Hypertrophic gastritis with hypergastrinemia and protein loss after neonatal thymectomy in mice.

Abstract

Hypertrophic gastritis, histologically characterized by a depletion of parietal and chief cells and by varying degrees of lymphocyte infiltration along the thickened muscularis mucosa, could be induced by neonatal thymectomy (Tx) without any additional treatment in about 50% of mice (C3H/HeMs X 129/J)F1 (C3.129). The thickness of the mucosa in gastritic mice increased with age, forming giant folds.

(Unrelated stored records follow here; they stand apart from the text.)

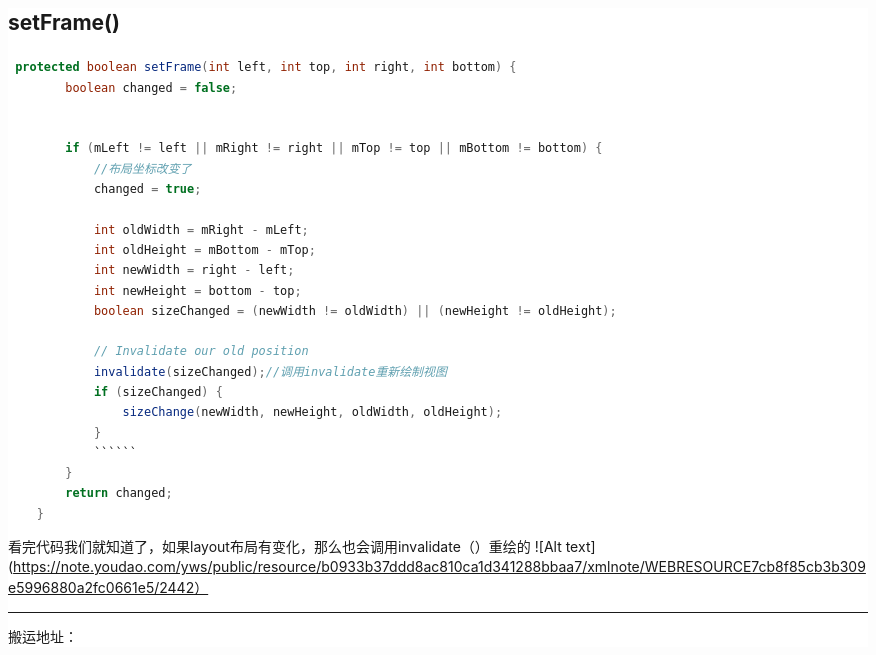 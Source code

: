 ## setFrame()
```java
 protected boolean setFrame(int left, int top, int right, int bottom) {
        boolean changed = false;


        if (mLeft != left || mRight != right || mTop != top || mBottom != bottom) {
            //布局坐标改变了
            changed = true;

            int oldWidth = mRight - mLeft;
            int oldHeight = mBottom - mTop;
            int newWidth = right - left;
            int newHeight = bottom - top;
            boolean sizeChanged = (newWidth != oldWidth) || (newHeight != oldHeight);

            // Invalidate our old position
            invalidate(sizeChanged);//调用invalidate重新绘制视图
            if (sizeChanged) {
                sizeChange(newWidth, newHeight, oldWidth, oldHeight);
            }
            ``````
        }
        return changed;
    }
```
看完代码我们就知道了，如果layout布局有变化，那么也会调用invalidate（）重绘的
![Alt text](https://note.youdao.com/yws/public/resource/b0933b37ddd8ac810ca1d341288bbaa7/xmlnote/WEBRESOURCE7cb8f85cb3b309e5996880a2fc0661e5/2442）

---
搬运地址：   
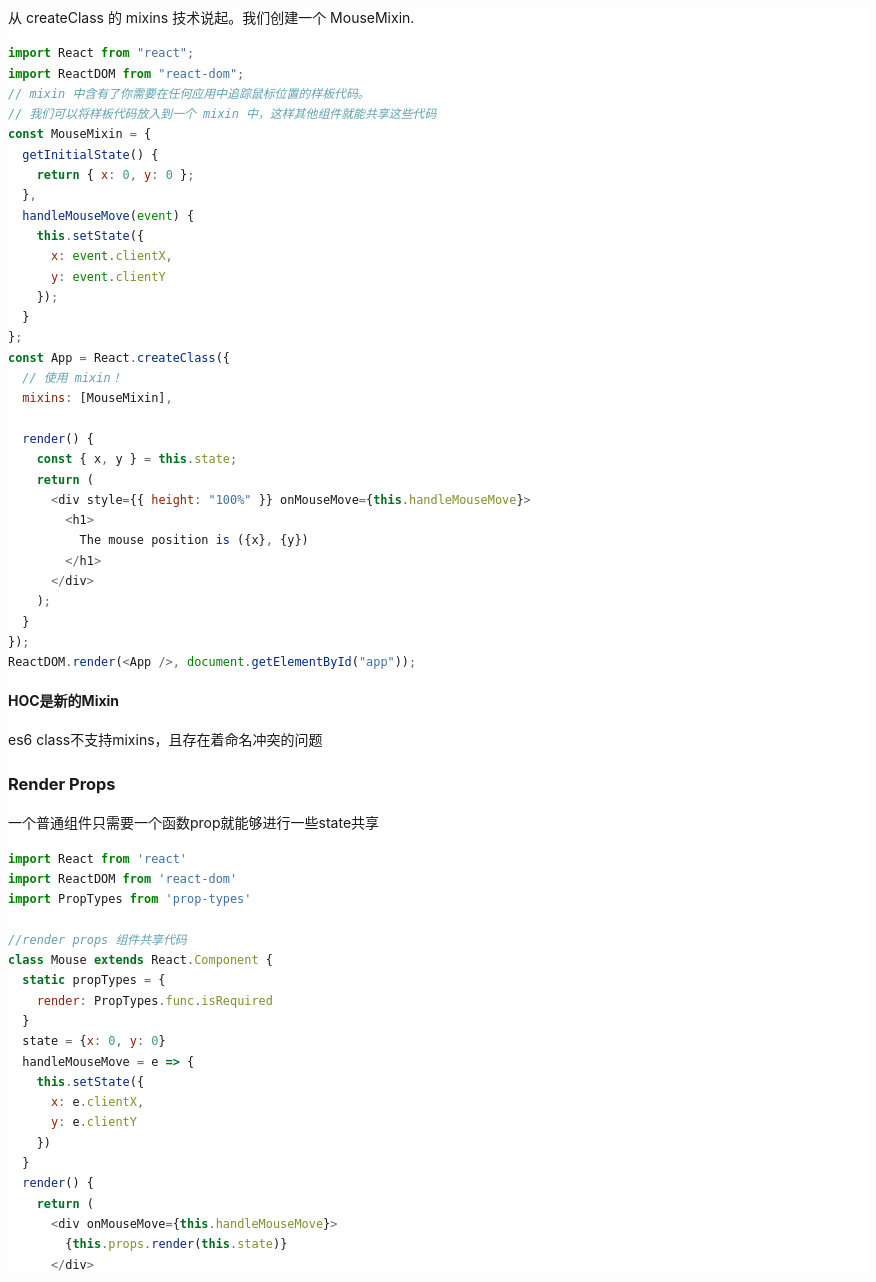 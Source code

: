   从 createClass 的 mixins 技术说起。我们创建一个 MouseMixin.

  ```js
  import React from "react";
  import ReactDOM from "react-dom";
  // mixin 中含有了你需要在任何应用中追踪鼠标位置的样板代码。
  // 我们可以将样板代码放入到一个 mixin 中，这样其他组件就能共享这些代码
  const MouseMixin = {
    getInitialState() {
      return { x: 0, y: 0 };
    },
    handleMouseMove(event) {
      this.setState({
        x: event.clientX,
        y: event.clientY
      });
    }
  };
  const App = React.createClass({
    // 使用 mixin！
    mixins: [MouseMixin],

    render() {
      const { x, y } = this.state;
      return (
        <div style={{ height: "100%" }} onMouseMove={this.handleMouseMove}>
          <h1>
            The mouse position is ({x}, {y})
          </h1>
        </div>
      );
    }
  });
  ReactDOM.render(<App />, document.getElementById("app"));
  ```

  #### HOC是新的Mixin

  es6 class不支持mixins，且存在着命名冲突的问题

  ### Render Props

  一个普通组件只需要一个函数prop就能够进行一些state共享  
  ```js
  import React from 'react'
  import ReactDOM from 'react-dom'
  import PropTypes from 'prop-types'

  //render props 组件共享代码
  class Mouse extends React.Component {
    static propTypes = {
      render: PropTypes.func.isRequired
    }
    state = {x: 0, y: 0}
    handleMouseMove = e => {
      this.setState({
        x: e.clientX,
        y: e.clientY
      })
    }
    render() {
      return (
        <div onMouseMove={this.handleMouseMove}>
          {this.props.render(this.state)}
        </div>
  ```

In Tx mice with an early stage of abnormal mucosal folds at 6 months of age, numbers of parietal cells per mucosal tissue unit area (parietal cell densities) and ratios of parietal cells to mucous cells became lower than in control mice, and serum gastrin levels became contrastingly higher with the increasing severity of gastritis. Circulating antibodies against parietal cells (APA) were detected by indirect immunofluorescence (IFL) in the mice. A good correlation was observed between APA and gastritis: APA with high titers (more than 1,000-fold dilutions) appeared when severe lesions were found. In mice with giant mucosal folds at 18 months of age, serum protein levels were within normal limits, but fecal clearance rates of 125I-labelled polyvinylpyrrolidone (125I-PVP) were significantly increased. These results suggest that the hypertrophic gastritis induced by neonatal Tx is characterized by hypergastrinemia due to parietal cell depletion caused by the presence of circulating APA and the protein loss from the hypertrophic mucosa. Both histological and physiopathological similarities were found between the gastritis in the mice and Menetrier's disease in man.